The quarrel relating to the quantum addition travelled up to the Tribunal and the Tribunal by a consolidated order dated 30.09.2021 in has deleted the addition made by the AO. The relevant finding of this Tribunal read as under :-
There is another aspect of the matter that the Land Revenue Authorities had recorded a finding that physical possession was not handed over as the consolidation proceedings were not completed. The ordinary corollary of such findings would be that no transfer of land took place which is self-contradictory for the stand of the Assessing Officer for charging capital gain tax on transfer of land. Therefore, in the absence of any cogent evidences to rebut the claim of the assessee that the land in question was being used for agricultural purposes, and the evidences as supplied by the assessee not being found to be false and fabricated, we are unable to sustain the findings of the Assessing Officer. Therefore, Respectfully following the judgement of the Hon’ble Supreme Court in the case of Smt. Sarifabibi Mohmed Ibrahim vs Commissioner of Income-Tax (supra); judgement of Hon’ble Gujarat High Court in the case of Commissioner of Income Tax, Gujarat-II v.
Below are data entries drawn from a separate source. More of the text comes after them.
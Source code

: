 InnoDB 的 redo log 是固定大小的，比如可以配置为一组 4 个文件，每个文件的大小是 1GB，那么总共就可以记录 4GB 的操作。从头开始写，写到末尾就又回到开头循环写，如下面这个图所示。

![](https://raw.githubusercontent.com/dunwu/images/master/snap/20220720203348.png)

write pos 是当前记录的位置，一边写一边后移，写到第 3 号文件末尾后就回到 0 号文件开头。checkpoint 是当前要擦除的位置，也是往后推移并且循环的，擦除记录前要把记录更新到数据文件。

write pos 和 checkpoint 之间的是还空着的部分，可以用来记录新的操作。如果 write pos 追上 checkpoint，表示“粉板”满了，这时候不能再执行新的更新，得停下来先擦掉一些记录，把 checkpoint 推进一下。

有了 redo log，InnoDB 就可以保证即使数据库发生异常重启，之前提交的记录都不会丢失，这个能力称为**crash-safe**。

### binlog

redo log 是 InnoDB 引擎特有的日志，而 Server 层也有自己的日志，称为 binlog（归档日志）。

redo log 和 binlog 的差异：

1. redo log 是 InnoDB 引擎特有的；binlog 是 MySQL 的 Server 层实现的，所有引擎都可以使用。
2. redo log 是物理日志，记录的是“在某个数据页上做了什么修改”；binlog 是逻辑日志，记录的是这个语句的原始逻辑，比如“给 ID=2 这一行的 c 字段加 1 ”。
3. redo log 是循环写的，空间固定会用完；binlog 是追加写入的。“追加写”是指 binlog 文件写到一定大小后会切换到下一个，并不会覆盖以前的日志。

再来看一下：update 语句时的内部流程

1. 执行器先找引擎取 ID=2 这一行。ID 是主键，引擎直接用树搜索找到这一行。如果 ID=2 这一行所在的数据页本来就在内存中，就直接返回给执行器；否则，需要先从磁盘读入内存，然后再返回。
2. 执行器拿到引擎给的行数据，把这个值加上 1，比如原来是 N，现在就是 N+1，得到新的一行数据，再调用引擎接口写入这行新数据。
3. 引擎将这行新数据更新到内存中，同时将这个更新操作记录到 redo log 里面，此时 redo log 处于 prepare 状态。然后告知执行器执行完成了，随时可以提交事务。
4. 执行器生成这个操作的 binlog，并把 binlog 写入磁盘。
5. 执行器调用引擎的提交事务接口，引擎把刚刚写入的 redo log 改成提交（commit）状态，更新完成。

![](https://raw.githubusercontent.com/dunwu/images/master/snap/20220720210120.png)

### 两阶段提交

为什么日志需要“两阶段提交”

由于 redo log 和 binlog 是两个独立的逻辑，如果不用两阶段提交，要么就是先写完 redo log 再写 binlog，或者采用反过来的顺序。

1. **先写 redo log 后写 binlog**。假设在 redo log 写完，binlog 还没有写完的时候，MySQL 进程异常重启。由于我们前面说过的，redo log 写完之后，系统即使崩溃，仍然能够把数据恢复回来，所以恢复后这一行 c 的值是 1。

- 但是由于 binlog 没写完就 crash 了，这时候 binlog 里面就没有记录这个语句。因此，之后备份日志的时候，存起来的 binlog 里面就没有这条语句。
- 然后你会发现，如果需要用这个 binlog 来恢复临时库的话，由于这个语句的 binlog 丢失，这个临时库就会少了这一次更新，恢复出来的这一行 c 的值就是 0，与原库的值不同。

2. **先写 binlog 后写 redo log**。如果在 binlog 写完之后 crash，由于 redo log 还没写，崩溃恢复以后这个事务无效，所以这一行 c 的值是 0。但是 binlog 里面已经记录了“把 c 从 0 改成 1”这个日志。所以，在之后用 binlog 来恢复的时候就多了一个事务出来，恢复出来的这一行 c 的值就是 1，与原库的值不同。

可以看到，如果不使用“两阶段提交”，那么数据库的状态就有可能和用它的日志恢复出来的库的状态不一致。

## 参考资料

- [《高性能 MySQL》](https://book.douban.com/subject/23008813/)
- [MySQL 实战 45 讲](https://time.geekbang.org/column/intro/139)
Siddharth J.Desai
(supra) and more particularly, the judgement of Hon’ble Delhi High Court in the case of DLF United Ltd. vs CIT [1986] 158 ITR 342. Wherein it has been held character of land being agriculture did not change by mentioning in revenue records as ‘Ghair Mumkin’. We therefore hereby, direct the Assessing Officer to delete the addition. xxxxx
60.1. The facts and grounds are identical in this year as well in relating to Assessment Year 2010-11.
60.2. Ld. representatives of the parties have adopted the same arguments as were addressed in (Assessment Year 2010-11) [supra].
We have considered the rival submissions of the parties and 61. also perused the material available on record. Since no change into facts and circumstances have been pointed by the Revenue, we therefore, taking the consistent view, the grounds raised in this appeal are also allowed. Our finding in for Assessment Year 2010-11 would apply mutatis mutandi to the identical grounds raised in this year as well.
Since the quantum addition stands deleted by the aforementioned order of the Tribunal there is no basis for the levy of penalty u/s. 271 (1) (c) of the Act. We accordingly direct the AO to delete the penalty so levied. The appeal of the assessee is allowed.
Decision announced in the open court on 06.07.2022.